Congolese gridiron football player (born 1979)

Alain Kaleta Olony T. Kashama (born December 8, 1979) is a Canadian former professional football defensive end who played in the National Football League (NFL) and Canadian Football League (CFL). He was signed by the Chicago Bears as an undrafted free agent in 2004. He played college football for the Michigan Wolverines.

Kashama also played for the Seattle Seahawks, Cologne Centurions, Montreal Alouettes, Hamilton Tiger-Cats, and Calgary Stampeders.

==Early life==
Kashama was born in Zaire before moving to Brampton, Ontario and then Montreal, Quebec as a child. Because of this move, Kashama is fluent in French. He played high school football at Vieux Montreal, and recorded over 200 tackles and 50 sacks while being ranked as the second best prep player in Canada. During high school, Kashama also played basketball and ran track.
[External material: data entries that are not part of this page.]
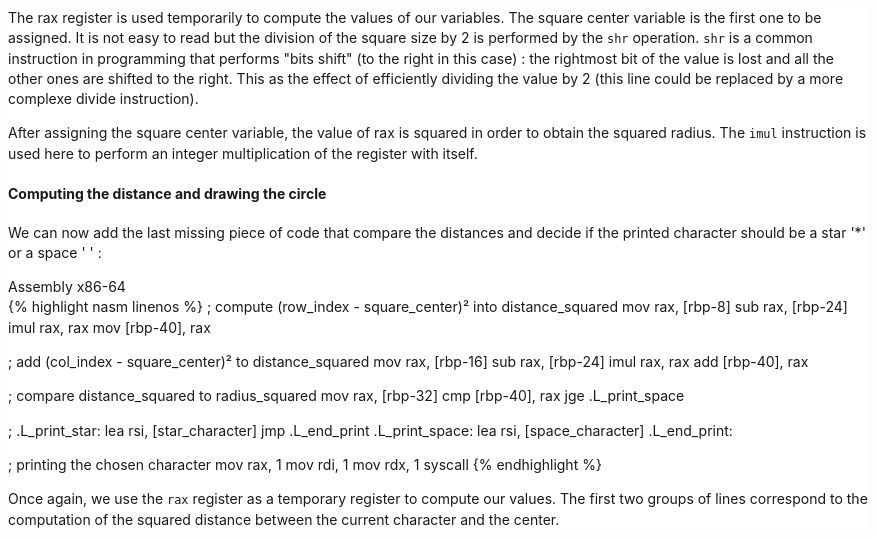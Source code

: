 The rax register is used temporarily to compute the values of our variables.
The square center variable is the first one to be assigned.
It is not easy to read but the division of the square size by 2 is performed by the `shr` operation.
`shr` is a common instruction in programming that performs "bits shift" (to the right in this case) : the rightmost bit of the value is lost and all the other ones are shifted to the right.
This as the effect of efficiently dividing the value by 2 (this line could be replaced by a more complexe divide instruction).

After assigning the square center variable, the value of rax is squared in order to obtain the squared radius.
The `imul` instruction is used here to perform an integer multiplication of the register with itself.



#### Computing the distance and drawing the circle

We can now add the last missing piece of code that compare the distances and decide if the printed character should be a star '*' or a space ' ' :

<div class="code_frame"> Assembly x86-64</div>
{% highlight nasm linenos %}
; compute (row_index - square_center)² into distance_squared
mov rax, [rbp-8]
sub rax, [rbp-24]
imul rax, rax
mov [rbp-40], rax

; add (col_index - square_center)² to distance_squared
mov rax, [rbp-16]
sub rax, [rbp-24]
imul rax, rax
add [rbp-40], rax

; compare distance_squared to radius_squared
mov rax, [rbp-32]
cmp [rbp-40], rax
jge .L_print_space

; .L_print_star:
    lea rsi, [star_character]
    jmp .L_end_print
.L_print_space:
    lea rsi, [space_character]
.L_end_print:

; printing the chosen character
mov rax, 1
mov rdi, 1
mov rdx, 1
syscall
{% endhighlight %}

Once again, we use the `rax` register as a temporary register to compute our values.
The first two groups of lines correspond to the computation of the squared distance between the current character and the center.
Kashama attended the University of Michigan, where he majored in African-American studies. He played in 40 games, starting six for the Wolverines football team. Kashama recorded a total of 48 tackles and six sacks. During his first three years at Michigan, Kashama was mainly a backup defensive end playing in pass rushing downs and when others were injured. However, after Shantee Orr declared for the 2003 NFL draft, Kashama was expected to start as a senior.

==Career==
===Chicago Bears===
After going undrafted in the 2004 NFL draft, Kashama signed with the Chicago Bears on April 26, 2004. After his signing, the Bears were reportedly starting to, "envision ways in which Kashama could contribute if he keeps improving at his current rate." He played in three games for Chicago before being traded to the Seattle Seahawks.

===Seattle Seahawks===
After being traded to the Seahawks, Kashama played in one game with Seattle during the 2005 season. He was allocated to NFL Europe in 2006 and played for the Cologne Centurions during the 2006 season. The Seahawks released him on July 31, 2006.

===Montreal Alouettes===
Kashama was drafted by the Montreal Alouettes in the 2004 CFL draft but opted to sign with the NFL's Chicago Bears. In 2007, Kashama led Montreal in sacks with eight. Kashama also recorded 29 tackles for the Alouettes. On July 21, 2008, it was reported by The Montreal Gazette that Kashama was to be traded after suffering a knee injury. Jim Popp, the Alouettes general manager shot down the rumors of a possible trade although he did not deny that teams such as the Calgary Stampeders and Edmonton Eskimos were calling.

===Hamilton Tiger-Cats===
Kashama was traded to the Hamilton Tiger-Cats on September 10, 2008, for a conditional pick in the 2009 CFL draft. With Hamilton he recorded five tackles and one sack.

===Calgary Stampeders===
On February 24, 2009, Kashama signed with the Calgary Stampeders.

==Personal life==
Kashama's brother Fernand is his teammate with Calgary while his cousin Tim Biakabutuka was a running back for the Carolina Panthers. His brother Hakeem also played professional football with the Hamilton Tiger-Cats. He credits his cousin for getting him interested in football and said that, "I started to play football after he was drafted in 1996." Kashama is nicknamed "Sackmaster" by his teammates.